Five cool myths about the Olympian gods I would love to see in comics

January 24, 2018

The Olympian gods have appeared in countless books, motion pictures and comics, but many of the great myths about them, which could have made fantastic scenes, never found their way to an audience. Here are a few myths I collected that are due time in the spotlight:

 

1. A motherly love — Zeus was the last son of Cronus and Rhea, the Titans. Cronus, who feared that his descendants would overthrow him, devoured his children immediately after birth. Hence, Rhea secretly gave birth to Zeus in a cave and returned to Cronus' palace where she cunningly gave

the Titan a stone wrapped in swaddling clothes to swallow.
 

The divine infant fed on milk from the udders of Amalthea, a goat that was a descendant of Helios the Titan. Amalthea was so huge and terrible in form that the Titans could not even bear to see her, but Zeus loved her as a mother. Before Zeus' fiercest battle — the Clash of the Titans — Amalthea granted him one last gift: her skin, from which Zeus made the Aegis, the mighty shield that won him the campaign.
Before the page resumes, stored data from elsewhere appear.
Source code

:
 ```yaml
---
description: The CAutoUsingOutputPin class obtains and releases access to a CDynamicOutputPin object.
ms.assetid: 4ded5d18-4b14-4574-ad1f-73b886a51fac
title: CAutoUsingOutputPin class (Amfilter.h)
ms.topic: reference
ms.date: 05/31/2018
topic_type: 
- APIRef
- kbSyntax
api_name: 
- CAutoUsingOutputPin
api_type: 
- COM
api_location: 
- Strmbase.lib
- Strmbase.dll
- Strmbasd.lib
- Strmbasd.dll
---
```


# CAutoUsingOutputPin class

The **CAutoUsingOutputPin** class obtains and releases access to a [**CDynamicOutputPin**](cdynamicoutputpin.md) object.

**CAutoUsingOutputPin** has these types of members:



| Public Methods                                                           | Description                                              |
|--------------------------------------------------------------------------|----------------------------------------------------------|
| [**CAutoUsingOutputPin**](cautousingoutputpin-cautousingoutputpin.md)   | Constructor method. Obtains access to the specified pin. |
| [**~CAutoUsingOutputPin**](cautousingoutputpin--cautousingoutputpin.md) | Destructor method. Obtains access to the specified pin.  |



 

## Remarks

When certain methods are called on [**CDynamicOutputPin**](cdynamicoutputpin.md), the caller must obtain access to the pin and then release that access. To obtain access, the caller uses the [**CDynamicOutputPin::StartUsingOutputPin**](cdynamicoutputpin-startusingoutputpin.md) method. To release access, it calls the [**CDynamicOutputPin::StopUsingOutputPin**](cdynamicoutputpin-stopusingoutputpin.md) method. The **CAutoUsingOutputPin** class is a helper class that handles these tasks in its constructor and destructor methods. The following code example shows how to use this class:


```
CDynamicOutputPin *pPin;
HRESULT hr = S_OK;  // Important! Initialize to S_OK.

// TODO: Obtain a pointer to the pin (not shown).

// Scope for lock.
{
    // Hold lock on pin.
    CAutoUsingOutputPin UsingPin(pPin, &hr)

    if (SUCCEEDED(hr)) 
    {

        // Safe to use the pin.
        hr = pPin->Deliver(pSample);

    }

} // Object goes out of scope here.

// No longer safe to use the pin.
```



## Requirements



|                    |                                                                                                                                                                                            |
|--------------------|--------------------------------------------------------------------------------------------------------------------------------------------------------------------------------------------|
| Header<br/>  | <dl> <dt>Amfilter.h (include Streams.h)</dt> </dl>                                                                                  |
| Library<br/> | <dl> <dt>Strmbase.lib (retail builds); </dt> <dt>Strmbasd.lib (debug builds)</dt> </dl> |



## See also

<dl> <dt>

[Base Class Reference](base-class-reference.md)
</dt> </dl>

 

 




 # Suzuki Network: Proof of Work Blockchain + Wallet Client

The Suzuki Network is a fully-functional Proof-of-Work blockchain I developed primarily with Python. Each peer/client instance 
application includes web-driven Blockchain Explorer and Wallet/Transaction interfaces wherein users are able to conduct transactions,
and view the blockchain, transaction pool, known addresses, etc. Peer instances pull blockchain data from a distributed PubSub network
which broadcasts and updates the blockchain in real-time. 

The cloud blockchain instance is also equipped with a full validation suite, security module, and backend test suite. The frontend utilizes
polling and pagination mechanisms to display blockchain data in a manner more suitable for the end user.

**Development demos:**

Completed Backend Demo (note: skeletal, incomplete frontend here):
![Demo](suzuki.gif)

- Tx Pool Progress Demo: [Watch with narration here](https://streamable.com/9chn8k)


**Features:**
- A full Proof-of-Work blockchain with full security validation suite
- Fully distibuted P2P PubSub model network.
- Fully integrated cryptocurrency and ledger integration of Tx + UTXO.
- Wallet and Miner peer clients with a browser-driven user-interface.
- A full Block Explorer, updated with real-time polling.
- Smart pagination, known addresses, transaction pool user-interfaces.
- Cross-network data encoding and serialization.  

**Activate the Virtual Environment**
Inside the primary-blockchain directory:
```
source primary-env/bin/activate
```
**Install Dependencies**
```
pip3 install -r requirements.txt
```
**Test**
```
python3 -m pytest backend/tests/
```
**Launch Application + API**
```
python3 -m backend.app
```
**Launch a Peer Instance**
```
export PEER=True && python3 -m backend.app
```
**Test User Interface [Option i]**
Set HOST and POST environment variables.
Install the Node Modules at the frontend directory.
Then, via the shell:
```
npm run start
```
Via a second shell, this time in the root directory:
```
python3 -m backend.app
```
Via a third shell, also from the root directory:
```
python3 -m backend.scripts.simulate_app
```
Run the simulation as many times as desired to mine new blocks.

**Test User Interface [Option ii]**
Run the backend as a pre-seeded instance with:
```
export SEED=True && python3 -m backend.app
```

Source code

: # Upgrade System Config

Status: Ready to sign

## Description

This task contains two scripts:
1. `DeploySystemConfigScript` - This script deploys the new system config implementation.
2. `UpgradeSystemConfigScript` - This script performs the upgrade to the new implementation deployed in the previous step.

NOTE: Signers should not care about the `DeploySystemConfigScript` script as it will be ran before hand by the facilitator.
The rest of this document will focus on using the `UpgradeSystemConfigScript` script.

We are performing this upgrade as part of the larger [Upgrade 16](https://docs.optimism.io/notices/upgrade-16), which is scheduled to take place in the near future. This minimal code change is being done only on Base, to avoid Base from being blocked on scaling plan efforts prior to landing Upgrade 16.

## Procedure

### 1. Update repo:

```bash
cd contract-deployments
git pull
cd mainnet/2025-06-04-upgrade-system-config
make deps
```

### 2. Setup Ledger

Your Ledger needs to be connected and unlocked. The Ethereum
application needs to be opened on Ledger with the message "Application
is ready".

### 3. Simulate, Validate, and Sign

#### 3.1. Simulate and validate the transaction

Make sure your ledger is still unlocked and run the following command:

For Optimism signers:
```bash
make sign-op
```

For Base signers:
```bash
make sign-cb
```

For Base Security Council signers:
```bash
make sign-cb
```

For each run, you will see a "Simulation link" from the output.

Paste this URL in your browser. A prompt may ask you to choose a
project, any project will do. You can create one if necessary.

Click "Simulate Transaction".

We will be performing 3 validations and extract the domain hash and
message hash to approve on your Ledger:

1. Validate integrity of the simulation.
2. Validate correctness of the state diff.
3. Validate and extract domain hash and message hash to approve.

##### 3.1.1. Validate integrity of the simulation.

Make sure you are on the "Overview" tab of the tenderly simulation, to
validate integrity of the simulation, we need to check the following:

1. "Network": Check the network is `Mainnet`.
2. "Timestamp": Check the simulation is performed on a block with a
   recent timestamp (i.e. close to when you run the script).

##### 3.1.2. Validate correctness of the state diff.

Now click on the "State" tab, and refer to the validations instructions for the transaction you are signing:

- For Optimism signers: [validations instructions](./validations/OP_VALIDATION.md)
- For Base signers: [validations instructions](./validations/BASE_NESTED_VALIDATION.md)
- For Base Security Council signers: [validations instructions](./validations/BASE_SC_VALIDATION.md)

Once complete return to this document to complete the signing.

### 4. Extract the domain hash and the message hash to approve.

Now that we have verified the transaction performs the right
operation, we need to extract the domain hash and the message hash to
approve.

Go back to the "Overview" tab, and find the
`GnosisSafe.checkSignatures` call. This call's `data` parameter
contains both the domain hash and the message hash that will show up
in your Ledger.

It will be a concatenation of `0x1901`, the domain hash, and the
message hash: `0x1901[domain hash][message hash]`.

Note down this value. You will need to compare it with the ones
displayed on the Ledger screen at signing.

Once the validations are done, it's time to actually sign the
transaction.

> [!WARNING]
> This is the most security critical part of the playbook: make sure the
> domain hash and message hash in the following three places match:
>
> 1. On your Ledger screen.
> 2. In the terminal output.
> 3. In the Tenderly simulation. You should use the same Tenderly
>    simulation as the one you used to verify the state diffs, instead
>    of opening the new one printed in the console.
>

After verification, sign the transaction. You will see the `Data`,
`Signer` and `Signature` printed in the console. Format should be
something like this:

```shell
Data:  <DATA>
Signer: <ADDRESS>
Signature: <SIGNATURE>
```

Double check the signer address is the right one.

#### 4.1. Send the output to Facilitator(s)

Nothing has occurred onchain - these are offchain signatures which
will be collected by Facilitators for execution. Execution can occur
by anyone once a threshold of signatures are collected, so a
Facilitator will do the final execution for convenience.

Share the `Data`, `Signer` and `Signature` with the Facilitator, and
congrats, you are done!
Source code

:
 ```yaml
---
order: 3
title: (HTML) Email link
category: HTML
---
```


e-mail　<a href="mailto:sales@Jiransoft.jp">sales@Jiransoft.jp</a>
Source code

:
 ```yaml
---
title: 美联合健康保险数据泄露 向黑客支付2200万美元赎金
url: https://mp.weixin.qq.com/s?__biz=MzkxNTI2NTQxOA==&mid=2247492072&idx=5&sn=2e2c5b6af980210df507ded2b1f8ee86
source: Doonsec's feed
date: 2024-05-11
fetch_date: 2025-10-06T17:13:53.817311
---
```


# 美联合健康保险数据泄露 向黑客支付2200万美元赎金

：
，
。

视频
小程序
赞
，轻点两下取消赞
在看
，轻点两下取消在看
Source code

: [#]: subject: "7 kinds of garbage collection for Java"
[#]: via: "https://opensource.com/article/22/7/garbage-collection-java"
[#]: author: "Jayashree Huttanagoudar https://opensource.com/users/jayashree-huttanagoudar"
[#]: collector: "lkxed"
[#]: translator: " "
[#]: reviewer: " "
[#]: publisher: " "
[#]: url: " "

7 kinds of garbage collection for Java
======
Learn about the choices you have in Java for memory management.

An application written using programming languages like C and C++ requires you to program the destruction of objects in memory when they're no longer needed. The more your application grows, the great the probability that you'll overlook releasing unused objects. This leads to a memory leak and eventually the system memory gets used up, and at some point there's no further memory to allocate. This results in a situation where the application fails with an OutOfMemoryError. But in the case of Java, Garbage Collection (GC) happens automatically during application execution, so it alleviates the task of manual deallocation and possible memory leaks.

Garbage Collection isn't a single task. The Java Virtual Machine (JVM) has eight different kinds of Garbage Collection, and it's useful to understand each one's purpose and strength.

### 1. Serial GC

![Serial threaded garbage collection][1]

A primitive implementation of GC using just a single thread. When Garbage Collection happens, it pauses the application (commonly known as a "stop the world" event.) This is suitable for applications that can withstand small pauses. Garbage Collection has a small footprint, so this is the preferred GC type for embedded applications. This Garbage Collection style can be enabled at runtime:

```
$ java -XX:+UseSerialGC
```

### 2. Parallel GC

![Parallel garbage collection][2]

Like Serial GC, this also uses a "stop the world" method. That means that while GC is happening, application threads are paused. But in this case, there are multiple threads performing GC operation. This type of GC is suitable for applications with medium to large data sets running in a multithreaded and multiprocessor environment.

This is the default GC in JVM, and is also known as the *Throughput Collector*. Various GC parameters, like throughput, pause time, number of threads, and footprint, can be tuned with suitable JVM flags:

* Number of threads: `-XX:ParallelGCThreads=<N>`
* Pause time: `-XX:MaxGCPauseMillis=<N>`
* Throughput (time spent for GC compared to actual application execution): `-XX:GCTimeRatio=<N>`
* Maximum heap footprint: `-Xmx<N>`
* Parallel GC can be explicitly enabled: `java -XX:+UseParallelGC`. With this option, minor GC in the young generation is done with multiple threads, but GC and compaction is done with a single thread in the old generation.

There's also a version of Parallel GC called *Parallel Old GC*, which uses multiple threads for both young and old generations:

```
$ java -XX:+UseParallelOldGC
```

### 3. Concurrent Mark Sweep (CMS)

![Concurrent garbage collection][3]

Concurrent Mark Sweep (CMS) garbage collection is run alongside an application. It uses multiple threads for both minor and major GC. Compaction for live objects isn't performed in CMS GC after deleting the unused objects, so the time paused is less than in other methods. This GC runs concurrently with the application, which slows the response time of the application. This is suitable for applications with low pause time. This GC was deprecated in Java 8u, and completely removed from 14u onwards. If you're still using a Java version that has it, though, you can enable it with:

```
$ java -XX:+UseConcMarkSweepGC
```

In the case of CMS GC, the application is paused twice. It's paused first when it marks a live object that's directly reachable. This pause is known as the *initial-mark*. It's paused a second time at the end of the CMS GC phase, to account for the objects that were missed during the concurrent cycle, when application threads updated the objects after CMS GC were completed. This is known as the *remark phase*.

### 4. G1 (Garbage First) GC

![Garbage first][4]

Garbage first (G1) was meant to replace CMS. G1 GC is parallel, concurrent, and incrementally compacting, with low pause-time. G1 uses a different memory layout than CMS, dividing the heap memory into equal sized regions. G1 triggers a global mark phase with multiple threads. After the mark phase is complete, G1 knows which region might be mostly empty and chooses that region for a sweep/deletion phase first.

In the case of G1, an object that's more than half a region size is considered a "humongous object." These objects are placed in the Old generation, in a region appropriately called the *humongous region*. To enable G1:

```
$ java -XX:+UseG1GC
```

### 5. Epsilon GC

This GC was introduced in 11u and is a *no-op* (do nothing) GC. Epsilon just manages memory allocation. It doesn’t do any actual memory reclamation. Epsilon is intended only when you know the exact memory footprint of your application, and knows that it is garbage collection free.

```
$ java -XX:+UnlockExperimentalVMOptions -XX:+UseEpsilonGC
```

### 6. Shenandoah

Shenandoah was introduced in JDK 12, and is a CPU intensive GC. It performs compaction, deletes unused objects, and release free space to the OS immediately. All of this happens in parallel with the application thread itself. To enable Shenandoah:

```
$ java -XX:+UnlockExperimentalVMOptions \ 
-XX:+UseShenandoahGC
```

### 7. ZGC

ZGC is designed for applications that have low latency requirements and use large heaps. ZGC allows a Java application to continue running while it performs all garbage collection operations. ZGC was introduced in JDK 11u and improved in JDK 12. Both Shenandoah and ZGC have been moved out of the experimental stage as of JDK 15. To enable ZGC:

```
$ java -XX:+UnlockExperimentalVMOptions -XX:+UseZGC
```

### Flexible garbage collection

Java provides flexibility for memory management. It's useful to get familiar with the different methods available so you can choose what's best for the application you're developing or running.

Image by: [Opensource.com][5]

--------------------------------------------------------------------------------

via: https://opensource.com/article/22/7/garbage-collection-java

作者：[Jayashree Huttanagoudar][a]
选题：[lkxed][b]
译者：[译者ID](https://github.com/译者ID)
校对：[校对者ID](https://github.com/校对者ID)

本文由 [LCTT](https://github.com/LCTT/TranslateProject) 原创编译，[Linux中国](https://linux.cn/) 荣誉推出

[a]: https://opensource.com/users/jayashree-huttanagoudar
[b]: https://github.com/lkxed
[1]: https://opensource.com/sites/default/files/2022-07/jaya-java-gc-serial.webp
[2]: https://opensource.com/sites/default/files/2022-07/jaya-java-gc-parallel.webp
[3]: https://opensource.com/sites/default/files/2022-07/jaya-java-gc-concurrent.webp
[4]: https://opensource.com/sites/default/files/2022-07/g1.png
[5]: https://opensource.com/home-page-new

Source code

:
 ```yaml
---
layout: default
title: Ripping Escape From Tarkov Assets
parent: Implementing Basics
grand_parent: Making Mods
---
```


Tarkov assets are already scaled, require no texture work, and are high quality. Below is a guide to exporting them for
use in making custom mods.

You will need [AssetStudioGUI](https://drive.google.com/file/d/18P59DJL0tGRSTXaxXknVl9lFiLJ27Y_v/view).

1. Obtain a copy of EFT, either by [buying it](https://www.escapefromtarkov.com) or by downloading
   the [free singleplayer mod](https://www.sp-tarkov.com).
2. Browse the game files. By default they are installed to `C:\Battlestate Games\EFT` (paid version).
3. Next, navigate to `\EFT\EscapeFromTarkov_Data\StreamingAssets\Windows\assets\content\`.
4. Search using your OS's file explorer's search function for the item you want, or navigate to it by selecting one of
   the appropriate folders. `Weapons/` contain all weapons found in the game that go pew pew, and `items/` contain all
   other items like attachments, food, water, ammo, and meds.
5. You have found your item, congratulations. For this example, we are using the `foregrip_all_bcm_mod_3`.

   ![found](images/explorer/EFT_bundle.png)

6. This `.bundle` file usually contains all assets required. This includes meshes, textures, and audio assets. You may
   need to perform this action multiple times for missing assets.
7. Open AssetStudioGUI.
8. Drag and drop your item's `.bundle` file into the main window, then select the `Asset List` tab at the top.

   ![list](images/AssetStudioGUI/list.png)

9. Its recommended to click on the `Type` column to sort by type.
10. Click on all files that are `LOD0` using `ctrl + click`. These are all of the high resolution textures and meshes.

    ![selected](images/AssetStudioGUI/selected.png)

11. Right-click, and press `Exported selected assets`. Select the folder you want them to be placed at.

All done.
I bet Amalthea's unending generosity toward him has left an indelible mark on young Zeus' persona— one that can offer profound understanding to Zeus' character for anyone who wants to write future stories about the kindness of his nature.

 

2. The strange birth of Athena — Soon after Zeus impregnated Metis the Titan, an Oracle prophesied that Metis' first child would be a girl and her second child would be a boy that would overthrow Zeus. Zeus took this warning seriously: He tricked Metis into turning herself into a fly and swallowed her and her unborn child. But inside Zeus' head, Metis started crafting a helmet for her daughter.

 

Zeus' head began to grow and he had such excruciating headaches that he begged Hephaestus, the blacksmith god, to split his skull with an axe to explore the reason for the pain. As soon as his heavenly head was cracked opened, the Goddess Athena sprang out fully grown and in a full set of armor.

 

Now, Zeus' attempt to prevent his daughter from being born must have burdened their father-daughter relationship. It would be fun

to explore how.

 

3. A beaten son — Hephaestus was the son of Zeus and Hera. Once he interceded in a quarrel between his parents to protect his mother. In his wrath, Zeus grabbed Hephaestus by the foot and flung him down from the Olympus to the Earth far below.

 

Hephaestus fell for nine days and nine nights, not able to stop the tremendous thrust with which he was launched. Finally he crashed on a rocky island, inflicting the permanent physical disability of a severe limp.  

 

 

 

 

 

We all agree such cruelty by a father is intolerable. Nonetheless, Hephaestus is known as a good and obedient son to Zeus.
I wonder if and how he got over this incident.

 

4. Winning her heart — Zeus fell in love with his older sister, Hera, but after a few unsuccessful courting attempts he resorted to trickery. He created a storm and took the form of a cuckoo. He then flew to Hera's window, pretending to be in distress. Hera, feeling sorry for the bird, brought the cuckoo into her room and held to her breast to keep it warm. Zeus turned back into himself and hugged her back. Hera was so moved by this gesture by the king of the gods that she agreed to marry him.

 

It's a real ugly thing Zeus did deceiving Hera, but Hera, who is known for her manipulations, must have seen it differently. Regardless, a wedding that starts with such a cunning act is a harbinger of a turbulent marriage that leaves much to be explored.

 

5. A scorching insult — During a battle between the Greeks and the Macedonians, while Ares was fighting for the Macedonian side, he saw Athena fighting for the Greeks. Without thinking twice, the god of war rushed toward her, and threw his terrible spear against her breast. Athena caught the spear point on her shield, and turned it aside. She then seized a great rock and hurled it at Ares. Her aim was so sure that it struck him squarely and knocked him flat upon his back. Ares was so injured by the blow that he gave up the fight and fled to Mount Olympus to tend his wound.
The laughter of the gods followed him all the way.

 

Three thousand years have passed since this battle, but Ares has not yet redeemed himself from that shame. Anybody who knows the god of war has no doubt he is just biding his time.